Rwanda's role in connecting Africa
Updated: 2013-11-04 00:53
This is already my third visit to Kigali, the capital of Rwanda, in the past year. Rwanda itself is a relatively small country with few natural resources and poor economic ties with the outside world. As such, one could argue that there is little here to write about.
However, the reason I have been here more often than to any of the larger African nations is that its national strategy has turned it into a center for international conferences, where many of the future goals and perspectives of the continent are hammered out. In that respect, it has something in common with Addis Ababa.
Rwanda, known as "the country of a thousand hills", is far inland from the eastern coast of Africa. Its landlocked geography has combined with a lack of natural resources to limit its development, and it still lacks a large-scale manufacturing base, relying instead mostly on subsistence agriculture.
The genocide of 1994 further devastated the country, bringing the economy to a virtual standstill.
However, since then, the country has found a way to grow, making use of its strategic location in the heart of the continent to become a conference hub for the Eastern African Community and Africa as a whole.
Rwanda's gradual rebirth also depends on investment in the information and communications technology (ICT) sector, helping to connect and integrate the region.
That's why I'm here in the capital, Kigali again, to report on the Transform Africa Summit, which aims to assess the progress made in the African ICT sector over the past six years and set goals for the future.
The progress in ICT across the continent as a whole is clear from the figures, as demonstrated by Gilbert Mbesherubusa of the African Development Bank.
Mbesherubusa, vice-president of operations for infrastructure, private sector and regional integration, said the number of cellphone SIM cards sold on the continent has increased almost threefold since 2007 to 810 million in 2013.
There are around 116 million mobile broadband subscribers in Africa, he said, representing a penetration rate of about 11 percent of the population, compared with just 0.35 percent in 2007.
The boom in ICT has greatly affected the way Africans conduct daily life, including education, business and politics.
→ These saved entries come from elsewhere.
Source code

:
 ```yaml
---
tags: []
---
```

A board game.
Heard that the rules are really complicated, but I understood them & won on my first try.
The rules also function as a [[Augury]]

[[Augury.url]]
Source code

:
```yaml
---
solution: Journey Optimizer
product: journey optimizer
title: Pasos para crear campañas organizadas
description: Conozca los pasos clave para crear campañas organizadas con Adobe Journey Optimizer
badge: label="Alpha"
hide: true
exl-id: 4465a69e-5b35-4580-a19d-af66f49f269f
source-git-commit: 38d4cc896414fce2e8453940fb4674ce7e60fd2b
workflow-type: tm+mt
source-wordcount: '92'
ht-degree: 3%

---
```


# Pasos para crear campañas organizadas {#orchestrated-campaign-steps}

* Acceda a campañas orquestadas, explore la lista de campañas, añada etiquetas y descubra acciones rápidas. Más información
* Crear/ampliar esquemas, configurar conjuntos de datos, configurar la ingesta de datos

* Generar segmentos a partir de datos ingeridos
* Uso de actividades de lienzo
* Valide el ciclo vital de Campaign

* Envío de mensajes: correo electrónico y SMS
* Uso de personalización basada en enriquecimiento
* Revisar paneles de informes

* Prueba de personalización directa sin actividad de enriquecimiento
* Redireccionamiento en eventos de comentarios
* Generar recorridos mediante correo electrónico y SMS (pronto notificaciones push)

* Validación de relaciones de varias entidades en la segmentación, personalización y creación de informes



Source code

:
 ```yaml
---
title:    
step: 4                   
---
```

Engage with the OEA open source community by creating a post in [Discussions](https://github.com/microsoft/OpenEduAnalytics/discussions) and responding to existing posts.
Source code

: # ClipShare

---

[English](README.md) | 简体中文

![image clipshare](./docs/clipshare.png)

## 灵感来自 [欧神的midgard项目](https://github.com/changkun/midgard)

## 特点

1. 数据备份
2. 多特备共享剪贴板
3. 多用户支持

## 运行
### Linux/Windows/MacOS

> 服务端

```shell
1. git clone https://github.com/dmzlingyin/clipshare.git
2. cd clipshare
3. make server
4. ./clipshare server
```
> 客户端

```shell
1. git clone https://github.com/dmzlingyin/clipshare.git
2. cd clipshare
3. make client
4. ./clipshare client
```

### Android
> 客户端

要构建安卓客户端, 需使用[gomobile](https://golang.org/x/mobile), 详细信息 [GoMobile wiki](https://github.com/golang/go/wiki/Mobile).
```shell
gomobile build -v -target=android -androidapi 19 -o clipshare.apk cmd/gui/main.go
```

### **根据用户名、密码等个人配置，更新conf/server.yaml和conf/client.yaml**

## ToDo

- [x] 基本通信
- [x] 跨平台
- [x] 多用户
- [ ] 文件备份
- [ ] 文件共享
People can now transfer, withdraw or deposit money electronically, using a cellphone payment system called M-Pesa. The system provides a link between people in remote areas such as the Masai Mara and big cities such as Nairobi, capital of Kenya.
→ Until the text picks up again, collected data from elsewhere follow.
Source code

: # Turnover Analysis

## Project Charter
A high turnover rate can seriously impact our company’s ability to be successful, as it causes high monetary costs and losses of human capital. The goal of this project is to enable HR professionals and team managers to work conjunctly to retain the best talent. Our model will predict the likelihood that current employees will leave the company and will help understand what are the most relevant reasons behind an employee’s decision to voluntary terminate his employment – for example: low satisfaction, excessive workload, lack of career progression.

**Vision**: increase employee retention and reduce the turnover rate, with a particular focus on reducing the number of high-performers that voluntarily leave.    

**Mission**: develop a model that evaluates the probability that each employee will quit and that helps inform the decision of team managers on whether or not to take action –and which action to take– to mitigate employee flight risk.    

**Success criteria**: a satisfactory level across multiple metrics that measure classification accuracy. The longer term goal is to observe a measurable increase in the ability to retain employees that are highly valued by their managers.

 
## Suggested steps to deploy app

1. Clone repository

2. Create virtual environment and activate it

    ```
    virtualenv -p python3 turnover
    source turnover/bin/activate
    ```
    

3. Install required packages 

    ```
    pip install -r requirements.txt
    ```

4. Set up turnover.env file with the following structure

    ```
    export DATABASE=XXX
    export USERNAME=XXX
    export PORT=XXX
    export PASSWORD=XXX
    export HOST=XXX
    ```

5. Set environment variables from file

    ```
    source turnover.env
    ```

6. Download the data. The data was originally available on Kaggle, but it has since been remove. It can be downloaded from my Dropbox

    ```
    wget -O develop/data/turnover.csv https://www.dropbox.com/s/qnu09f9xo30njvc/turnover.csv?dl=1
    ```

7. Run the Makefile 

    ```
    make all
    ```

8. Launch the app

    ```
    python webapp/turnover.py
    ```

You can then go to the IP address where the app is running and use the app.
Andrew Rugege, regional director for Africa at the International Telecommunication Union, told me that China has played a significant role in this development.
"Of course, the most fundamental element is the related infrastructure construction, in which China has significantly invested," he said. "All the networks and related technology have been brought in by renowned Chinese firms, including Huawei and ZTE.
"Affordability is another important factor in terms of the future development of ICT, and China has done very well in bringing affordable products to Africa," he said.
But Rugege also says that Huawei and ZTE are not enough, and Africa needs more innovative, high-quality ICT companies to get involved.
Many small and medium-sized ICT firms from China have overlooked the potential of the African market and downplayed its capacity. And in some cases, the potential for doing business is huge.
For example, one medium-sized Chinese company focusing on Internet cloud technology has identified an opportunity to supply services to African transnational corporations, as well as provide infrastructure for integration throughout the region.
In addition, many participants at the summit in Kigali stressed that Africa is eager to cooperate with the rest of the world to enhance its capabilities in ICT, including developing homegrown talent.
Carnegie Mellon University, a leading research institution for information technology and engineering in the United States, has established a campus in Kigali. It is the first institution of its kind in eastern Africa, offering master's programs in ICT and related subjects, with the aim of developing Africa's ICT talent.
Meanwhile, China's contribution mostly consists of accepting African students to study computer science and information technology in China, although it has made significant progress in this field and created a constructive environment for ICT industry and education.